The reason for me posting this on this women's thread is because 60% of my user are female!

Happy computing!  :Smile:

----------


## K.Mandla

Just an update. ...

Mom is a huge Dapper Xubuntu fan now. She loves the running mouse splash screen, the blue environment and the easy right-click access menu. 

Upgrading from 5.10 was a bit tricky because her laptop has a dreaded Broadcom wireless card in it, but I think I got most of the bugs ironed out, and she's back online again. Printer works fine, video works fine, USB mouse works fine ... she's a happy camper.

And while OpenOffice was just as good as Microsoft's Office for her, she says she likes Abiword even better because it starts faster and it's simpler. 
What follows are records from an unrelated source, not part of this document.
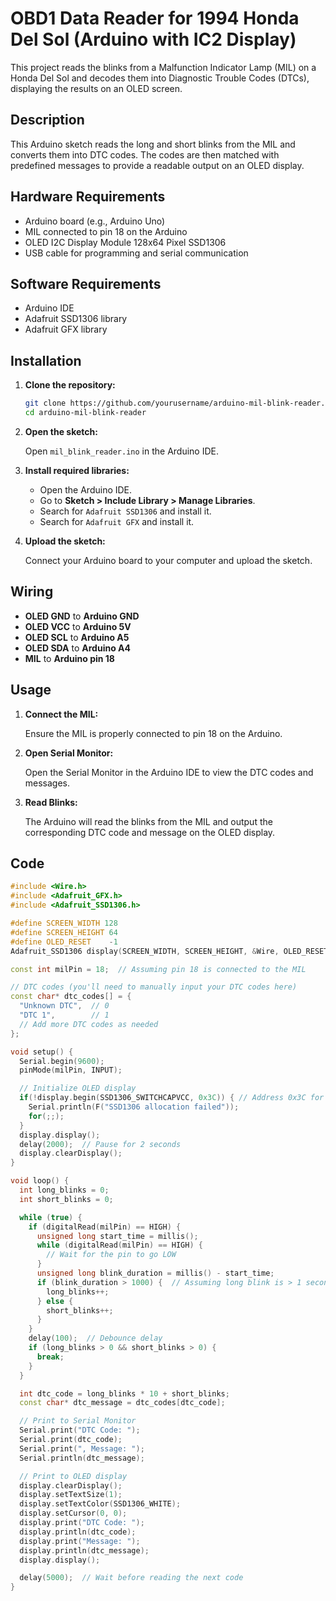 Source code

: # OBD1 Data Reader for 1994 Honda Del Sol (Arduino with IC2 Display)

This project reads the blinks from a Malfunction Indicator Lamp (MIL) on a Honda Del Sol and decodes them into Diagnostic Trouble Codes (DTCs), displaying the results on an OLED screen.

## Description

This Arduino sketch reads the long and short blinks from the MIL and converts them into DTC codes. The codes are then matched with predefined messages to provide a readable output on an OLED display.

## Hardware Requirements

- Arduino board (e.g., Arduino Uno)
- MIL connected to pin 18 on the Arduino
- OLED I2C Display Module 128x64 Pixel SSD1306
- USB cable for programming and serial communication

## Software Requirements

- Arduino IDE
- Adafruit SSD1306 library
- Adafruit GFX library

## Installation

1. **Clone the repository:**

   ```sh
   git clone https://github.com/yourusername/arduino-mil-blink-reader.git
   cd arduino-mil-blink-reader
   ```

2. **Open the sketch:**

   Open `mil_blink_reader.ino` in the Arduino IDE.

3. **Install required libraries:**

   - Open the Arduino IDE.
   - Go to **Sketch > Include Library > Manage Libraries**.
   - Search for `Adafruit SSD1306` and install it.
   - Search for `Adafruit GFX` and install it.

4. **Upload the sketch:**

   Connect your Arduino board to your computer and upload the sketch.

## Wiring

- **OLED GND** to **Arduino GND**
- **OLED VCC** to **Arduino 5V**
- **OLED SCL** to **Arduino A5**
- **OLED SDA** to **Arduino A4**
- **MIL** to **Arduino pin 18**

## Usage

1. **Connect the MIL:**

   Ensure the MIL is properly connected to pin 18 on the Arduino.

2. **Open Serial Monitor:**

   Open the Serial Monitor in the Arduino IDE to view the DTC codes and messages.

3. **Read Blinks:**

   The Arduino will read the blinks from the MIL and output the corresponding DTC code and message on the OLED display.

## Code

```cpp
#include <Wire.h>
#include <Adafruit_GFX.h>
#include <Adafruit_SSD1306.h>

#define SCREEN_WIDTH 128
#define SCREEN_HEIGHT 64
#define OLED_RESET    -1
Adafruit_SSD1306 display(SCREEN_WIDTH, SCREEN_HEIGHT, &Wire, OLED_RESET);

const int milPin = 18;  // Assuming pin 18 is connected to the MIL

// DTC codes (you'll need to manually input your DTC codes here)
const char* dtc_codes[] = {
  "Unknown DTC",  // 0
  "DTC 1",        // 1
  // Add more DTC codes as needed
};

void setup() {
  Serial.begin(9600);
  pinMode(milPin, INPUT);

  // Initialize OLED display
  if(!display.begin(SSD1306_SWITCHCAPVCC, 0x3C)) { // Address 0x3C for 128x64
    Serial.println(F("SSD1306 allocation failed"));
    for(;;);
  }
  display.display();
  delay(2000);  // Pause for 2 seconds
  display.clearDisplay();
}

void loop() {
  int long_blinks = 0;
  int short_blinks = 0;

  while (true) {
    if (digitalRead(milPin) == HIGH) {
      unsigned long start_time = millis();
      while (digitalRead(milPin) == HIGH) {
        // Wait for the pin to go LOW
      }
      unsigned long blink_duration = millis() - start_time;
      if (blink_duration > 1000) {  // Assuming long blink is > 1 second
        long_blinks++;
      } else {
        short_blinks++;
      }
    }
    delay(100);  // Debounce delay
    if (long_blinks > 0 && short_blinks > 0) {
      break;
    }
  }

  int dtc_code = long_blinks * 10 + short_blinks;
  const char* dtc_message = dtc_codes[dtc_code];

  // Print to Serial Monitor
  Serial.print("DTC Code: ");
  Serial.print(dtc_code);
  Serial.print(", Message: ");
  Serial.println(dtc_message);

  // Print to OLED display
  display.clearDisplay();
  display.setTextSize(1);
  display.setTextColor(SSD1306_WHITE);
  display.setCursor(0, 0);
  display.print("DTC Code: ");
  display.println(dtc_code);
  display.print("Message: ");
  display.println(dtc_message);
  display.display();

  delay(5000);  // Wait before reading the next code
}
```

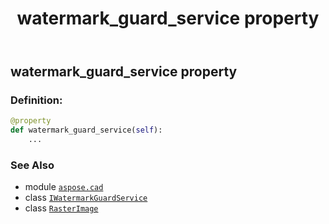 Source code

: ﻿---
title: watermark_guard_service property
second_title: Aspose.CAD for Python via .NET API References
description: 
type: docs
weight: 690
url: /python-net/aspose.cad/rasterimage/watermark_guard_service/
is_root: false
---

## watermark_guard_service property

### Definition:
```python
@property
def watermark_guard_service(self):
    ...
```

### See Also
* module [`aspose.cad`](../../)
* class [`IWatermarkGuardService`](/cad/python-net/aspose.cad.watermarkguard/iwatermarkguardservice)
* class [`RasterImage`](/cad/python-net/aspose.cad/rasterimage)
Nice work, Ubuntu gang. Mom's more pleased than ever with Ubuntu!  :Mr. Green: 

EDIT: Well, unfortunately, only a week after installing Xubuntu,  she's back to the Gnome-based desktop. It seems support for digital cameras wasn't as slick and easy under XFCE as it is under Gnome. So while she really liked Xubuntu, the digital camera problem was a dealbreaker.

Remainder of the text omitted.